Responde a 21 ações criminais e 8 cíveis sob a alegação de que
calunia e difama servidores públicos federais e estaduais. Todavia nunca
foi sequer condenado pelas alegadas calúnias e difamações pois os
procedimentos se encontram parados em fase de exceção da verdade. Foi
requerida sua prisão preventiva por três vezes pela Procuradoria da
República em Mato Grosso do Sul sob argumento de que pratica
reiteradamente calúnias e difamações, todavia nenhum juiz até agora se
manifestou no sentido de deferir os pedidos do “parquet” federal.

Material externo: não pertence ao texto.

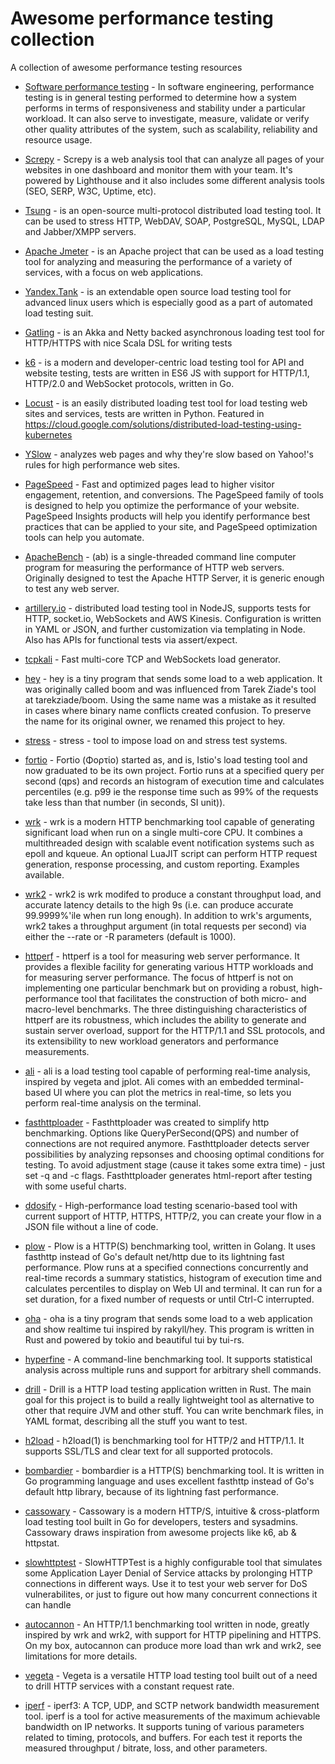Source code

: # Awesome performance testing collection

A collection of awesome performance testing resources

* [Software performance testing](http://en.wikipedia.org/wiki/Software_performance_testing) - In software engineering, performance testing is in general testing performed to determine how a system performs in terms of responsiveness and stability under a particular workload. It can also serve to investigate, measure, validate or verify other quality attributes of the system, such as scalability, reliability and resource usage.
* [Screpy](https://screpy.com) - Screpy is a web analysis tool that can analyze all pages of your websites in one dashboard and monitor them with your team. It's powered by Lighthouse and it also includes some different analysis tools (SEO, SERP, W3C, Uptime, etc).

* [Tsung](http://tsung.erlang-projects.org/) - is an open-source multi-protocol distributed load testing tool. It can be used to stress HTTP, WebDAV, SOAP, PostgreSQL, MySQL, LDAP and Jabber/XMPP servers.
* [Apache Jmeter](http://jmeter.apache.org/) - is an Apache project that can be used as a load testing tool for analyzing and measuring the performance of a variety of services, with a focus on web applications.
* [Yandex.Tank](https://github.com/yandex/yandex-tank) - is an extendable open source load testing tool for advanced linux users which is especially good as a part of automated load testing suit.
* [Gatling](https://github.com/gatling/gatling) - is an Akka and Netty backed asynchronous loading test tool for HTTP/HTTPS with nice Scala DSL for writing tests
* [k6](https://github.com/grafana/k6) - is a modern and developer-centric load testing tool for API and website testing, tests are written in ES6 JS with support for HTTP/1.1, HTTP/2.0 and WebSocket protocols, written in Go.
* [Locust](https://github.com/locustio/locust) - is an easily distributed loading test tool for load testing web sites and services, tests are written in Python. Featured in <https://cloud.google.com/solutions/distributed-load-testing-using-kubernetes>
* [YSlow](http://yslow.org/) - analyzes web pages and why they're slow based on Yahoo!'s rules for high performance web sites.
* [PageSpeed](https://developers.google.com/speed/pagespeed/) - Fast and optimized pages lead to higher visitor engagement, retention, and conversions. The PageSpeed family of tools is designed to help you optimize the performance of your website. PageSpeed Insights products will help you identify performance best practices that can be applied to your site, and PageSpeed optimization tools can help you automate.
* [ApacheBench](http://httpd.apache.org/docs/2.2/programs/ab.html) - (ab) is a single-threaded command line computer program for measuring the performance of HTTP web servers. Originally designed to test the Apache HTTP Server, it is generic enough to test any web server.
* [artillery.io](https://artillery.io) - distributed load testing tool in NodeJS, supports tests for HTTP, socket.io, WebSockets and AWS Kinesis. Configuration is written in YAML or JSON, and further customization via templating in Node. Also has APIs for functional tests via assert/expect.
* [tcpkali](https://github.com/satori-com/tcpkali) - Fast multi-core TCP and WebSockets load generator.
* [hey](https://github.com/rakyll/hey) - hey is a tiny program that sends some load to a web application. It was originally called boom and was influenced from Tarek Ziade's tool at tarekziade/boom. Using the same name was a mistake as it resulted in cases where binary name conflicts created confusion. To preserve the name for its original owner, we renamed this project to hey.
* [stress](https://linux.die.net/man/1/stress) - stress - tool to impose load on and stress test systems.
* [fortio](https://github.com/fortio/fortio) - Fortio (Φορτίο) started as, and is, Istio's load testing tool and now graduated to be its own project. Fortio runs at a specified query per second (qps) and records an histogram of execution time and calculates percentiles (e.g. p99 ie the response time such as 99% of the requests take less than that number (in seconds, SI unit)).
* [wrk](https://github.com/wg/wrk) - wrk is a modern HTTP benchmarking tool capable of generating significant load when run on a single multi-core CPU. It combines a multithreaded design with scalable event notification systems such as epoll and kqueue. An optional LuaJIT script can perform HTTP request generation, response processing, and custom reporting. Examples available.
* [wrk2](https://github.com/giltene/wrk2) - wrk2 is wrk modifed to produce a constant throughput load, and accurate latency details to the high 9s (i.e. can produce accurate 99.9999%'ile when run long enough). In addition to wrk's arguments, wrk2 takes a throughput argument (in total requests per second) via either the --rate or -R parameters (default is 1000).
* [httperf](https://github.com/httperf/httperf) - httperf is a tool for measuring web server performance. It provides a flexible facility for generating various HTTP workloads and for measuring server performance. The focus of httperf is not on implementing one particular benchmark but on providing a robust, high-performance tool that facilitates the construction of both micro- and macro-level benchmarks. The three distinguishing characteristics of httperf are its robustness, which includes the ability to generate and sustain server overload, support for the HTTP/1.1 and SSL protocols, and its extensibility to new workload generators and performance measurements.
* [ali](https://github.com/nakabonne/ali) - ali is a load testing tool capable of performing real-time analysis, inspired by vegeta and jplot. Ali comes with an embedded terminal-based UI where you can plot the metrics in real-time, so lets you perform real-time analysis on the terminal.
* [fasthttploader](https://github.com/hagen1778/fasthttploader) - Fasthttploader was created to simplify http benchmarking. Options like QueryPerSecond(QPS) and number of connections are not required anymore. Fasthttploader detects server possibilities by analyzing repsonses and choosing optimal conditions for testing. To avoid adjustment stage (cause it takes some extra time) - just set -q and -c flags. Fasthttploader generates html-report after testing with some useful charts.
* [ddosify](https://github.com/ddosify/ddosify) - High-performance load testing scenario-based tool with current support of HTTP, HTTPS, HTTP/2, you can create your flow in a JSON file without a line of code.
* [plow](https://github.com/six-ddc/plow) - Plow is a HTTP(S) benchmarking tool, written in Golang. It uses fasthttp instead of Go's default net/http due to its lightning fast performance. Plow runs at a specified connections concurrently and real-time records a summary statistics, histogram of execution time and calculates percentiles to display on Web UI and terminal. It can run for a set duration, for a fixed number of requests or until Ctrl-C interrupted.
* [oha](https://github.com/hatoo/oha) - oha is a tiny program that sends some load to a web application and show realtime tui inspired by rakyll/hey. This program is written in Rust and powered by tokio and beautiful tui by tui-rs.
* [hyperfine](https://github.com/sharkdp/hyperfine) - A command-line benchmarking tool. It supports statistical analysis across multiple runs and support for arbitrary shell commands.
* [drill](https://github.com/fcsonline/drill) - Drill is a HTTP load testing application written in Rust. The main goal for this project is to build a really lightweight tool as alternative to other that require JVM and other stuff. You can write benchmark files, in YAML format, describing all the stuff you want to test.
* [h2load](https://nghttp2.org/documentation/h2load-howto.html) - h2load(1) is benchmarking tool for HTTP/2 and HTTP/1.1. It supports SSL/TLS and clear text for all supported protocols.
* [bombardier](https://github.com/codesenberg/bombardier) - bombardier is a HTTP(S) benchmarking tool. It is written in Go programming language and uses excellent fasthttp instead of Go's default http library, because of its lightning fast performance.
* [cassowary](https://github.com/rogerwelin/cassowary) - Cassowary is a modern HTTP/S, intuitive & cross-platform load testing tool built in Go for developers, testers and sysadmins. Cassowary draws inspiration from awesome projects like k6, ab & httpstat.
* [slowhttptest](https://github.com/shekyan/slowhttptest) - SlowHTTPTest is a highly configurable tool that simulates some Application Layer Denial of Service attacks by prolonging HTTP connections in different ways. Use it to test your web server for DoS vulnerabilites, or just to figure out how many concurrent connections it can handle
* [autocannon](https://github.com/mcollina/autocannon) - An HTTP/1.1 benchmarking tool written in node, greatly inspired by wrk and wrk2, with support for HTTP pipelining and HTTPS. On my box, autocannon can produce more load than wrk and wrk2, see limitations for more details.
* [vegeta](https://github.com/tsenart/vegeta) - Vegeta is a versatile HTTP load testing tool built out of a need to drill HTTP services with a constant request rate.
* [iperf](https://github.com/esnet/iperf) - iperf3: A TCP, UDP, and SCTP network bandwidth measurement tool. iperf is a tool for active measurements of the maximum achievable bandwidth on IP networks. It supports tuning of various parameters related to timing, protocols, and buffers. For each test it reports the measured throughput / bitrate, loss, and other parameters.
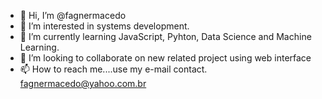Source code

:- 👋 Hi, I’m @fagnermacedo
- 👀 I’m interested in systems development.
- 🌱 I’m currently learning JavaScript, Pyhton, Data Science and Machine Learning.
- 💞️ I’m looking to collaborate on new related project using web interface
- 📫 How to reach me....use my e-mail contact. fagnermacedo@yahoo.com.br

<!---
fagnermacedo/fagnermacedo is a ✨ special ✨ repository because its `README.md` (this file) appears on your GitHub profile.
You can click the Preview link to take a look at your changes.
--->

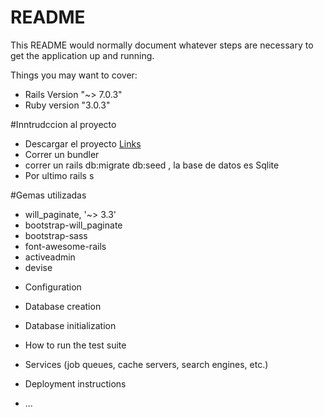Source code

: # README

This README would normally document whatever steps are necessary to get the
application up and running.

Things you may want to cover:

* Rails Version "~> 7.0.3"
* Ruby version  "3.0.3"

#Inntrudccion al proyecto
- Descargar el proyecto [Links](https://github.com/jonavero/corotosBlog)
- Correr un bundler 
- correr un rails db:migrate db:seed , la base de datos es Sqlite
- Por ultimo rails s 


#Gemas utilizadas 

- will_paginate, '~> 3.3'
- bootstrap-will_paginate
- bootstrap-sass
- font-awesome-rails
- activeadmin
- devise

* Configuration

* Database creation

* Database initialization

* How to run the test suite

* Services (job queues, cache servers, search engines, etc.)

* Deployment instructions

* ...
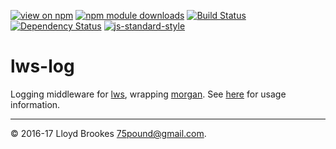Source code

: [![view on npm](https://img.shields.io/npm/v/lws-log.svg)](https://www.npmjs.org/package/lws-log)
[![npm module downloads](https://img.shields.io/npm/dt/lws-log.svg)](https://www.npmjs.org/package/lws-log)
[![Build Status](https://travis-ci.org/lwsjs/log.svg?branch=master)](https://travis-ci.org/lwsjs/log)
[![Dependency Status](https://david-dm.org/lwsjs/log.svg)](https://david-dm.org/lwsjs/log)
[![js-standard-style](https://img.shields.io/badge/code%20style-standard-brightgreen.svg)](https://github.com/feross/standard)

# lws-log
Logging middleware for [lws](https://github.com/lwsjs/lws), wrapping [morgan](https://github.com/expressjs/morgan). See [here](https://github.com/lwsjs/local-web-server/wiki/How-to-output-an-access-log) for usage information.

* * *

&copy; 2016-17 Lloyd Brookes <75pound@gmail.com>.

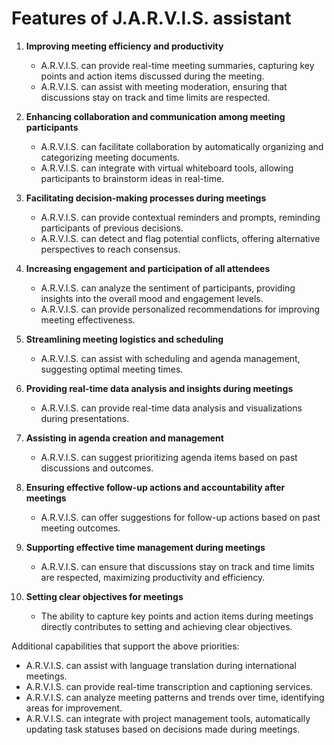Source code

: # Features of J.A.R.V.I.S. assistant

1. **Improving meeting efficiency and productivity**
   - A.R.V.I.S. can provide real-time meeting summaries, capturing key points and action items discussed during the meeting.
   - A.R.V.I.S. can assist with meeting moderation, ensuring that discussions stay on track and time limits are respected.

2. **Enhancing collaboration and communication among meeting participants**
   - A.R.V.I.S. can facilitate collaboration by automatically organizing and categorizing meeting documents.
   - A.R.V.I.S. can integrate with virtual whiteboard tools, allowing participants to brainstorm ideas in real-time.

3. **Facilitating decision-making processes during meetings**
   - A.R.V.I.S. can provide contextual reminders and prompts, reminding participants of previous decisions.
   - A.R.V.I.S. can detect and flag potential conflicts, offering alternative perspectives to reach consensus.

4. **Increasing engagement and participation of all attendees**
   - A.R.V.I.S. can analyze the sentiment of participants, providing insights into the overall mood and engagement levels.
   - A.R.V.I.S. can provide personalized recommendations for improving meeting effectiveness.

5. **Streamlining meeting logistics and scheduling**
   - A.R.V.I.S. can assist with scheduling and agenda management, suggesting optimal meeting times.

6. **Providing real-time data analysis and insights during meetings**
   - A.R.V.I.S. can provide real-time data analysis and visualizations during presentations.

7. **Assisting in agenda creation and management**
   - A.R.V.I.S. can suggest prioritizing agenda items based on past discussions and outcomes.

8. **Ensuring effective follow-up actions and accountability after meetings**
   - A.R.V.I.S. can offer suggestions for follow-up actions based on past meeting outcomes.

9. **Supporting effective time management during meetings**
   - A.R.V.I.S. can ensure that discussions stay on track and time limits are respected, maximizing productivity and efficiency.

10. **Setting clear objectives for meetings**
    - The ability to capture key points and action items during meetings directly contributes to setting and achieving clear objectives.

Additional capabilities that support the above priorities:

- A.R.V.I.S. can assist with language translation during international meetings.
- A.R.V.I.S. can provide real-time transcription and captioning services.
- A.R.V.I.S. can analyze meeting patterns and trends over time, identifying areas for improvement.
- A.R.V.I.S. can integrate with project management tools, automatically updating task statuses based on decisions made during meetings.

É autor de dois livros: “A Polícia na História do Brasil” e
“Conspiração Federal”, este último proibido pelo Juízo da 15ª Vara Cível
de Campo Grande/MS de ser disponibilizado gratuitamente pela internet
como e-book. Em face do fato de que o autor ofertou o livro
gratuitamente através de “link” para “download” os domínios da Brasil
Verdade na Internet com terminações .com, .org e org.br foram retirados
“do ar” por determinação judicial e proibidos de serem utilizados. Isso,
sem considerar o fato que ”Conspiração Federal” é uma peça
técnica-jurídica protegida pelo inciso IX do artigo 5º da Constituição
Federal - simples impressão encapada da Defesa Final de cinco agentes
penitenciários federais que denunciaram a existência de câmeras
clandestinas instaladas nas celas destinadas aos encontros íntimos dos
presos da Penitenciária Federal de Campo Grande/MS e inúmeras outras
irregularidades perpetradas naquela unidade penal.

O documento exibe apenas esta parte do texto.